AIM OF THE EXERCISE: From the entries, return every line where the string "usłudze" shows up.
——————
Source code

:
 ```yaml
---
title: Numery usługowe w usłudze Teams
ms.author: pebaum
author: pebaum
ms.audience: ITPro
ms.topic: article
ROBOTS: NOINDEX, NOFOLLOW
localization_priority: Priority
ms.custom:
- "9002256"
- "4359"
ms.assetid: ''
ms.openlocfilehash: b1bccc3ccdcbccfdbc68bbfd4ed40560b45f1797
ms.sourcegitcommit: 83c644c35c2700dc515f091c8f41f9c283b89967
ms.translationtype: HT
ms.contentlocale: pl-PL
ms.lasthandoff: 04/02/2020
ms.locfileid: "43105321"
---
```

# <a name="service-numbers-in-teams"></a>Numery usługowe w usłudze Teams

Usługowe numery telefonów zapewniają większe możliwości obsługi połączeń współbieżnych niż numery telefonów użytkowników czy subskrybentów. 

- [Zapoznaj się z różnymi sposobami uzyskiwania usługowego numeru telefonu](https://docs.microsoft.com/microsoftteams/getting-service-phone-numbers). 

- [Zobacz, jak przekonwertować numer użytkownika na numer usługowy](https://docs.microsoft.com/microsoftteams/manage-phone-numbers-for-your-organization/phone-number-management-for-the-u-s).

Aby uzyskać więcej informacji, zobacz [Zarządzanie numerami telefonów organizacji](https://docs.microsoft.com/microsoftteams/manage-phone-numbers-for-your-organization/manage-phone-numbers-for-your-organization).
——————
SOLUTION TO THIS EXERCISE:
title: Numery usługowe w usłudze Teams
# <a name="service-numbers-in-teams"></a>Numery usługowe w usłudze Teams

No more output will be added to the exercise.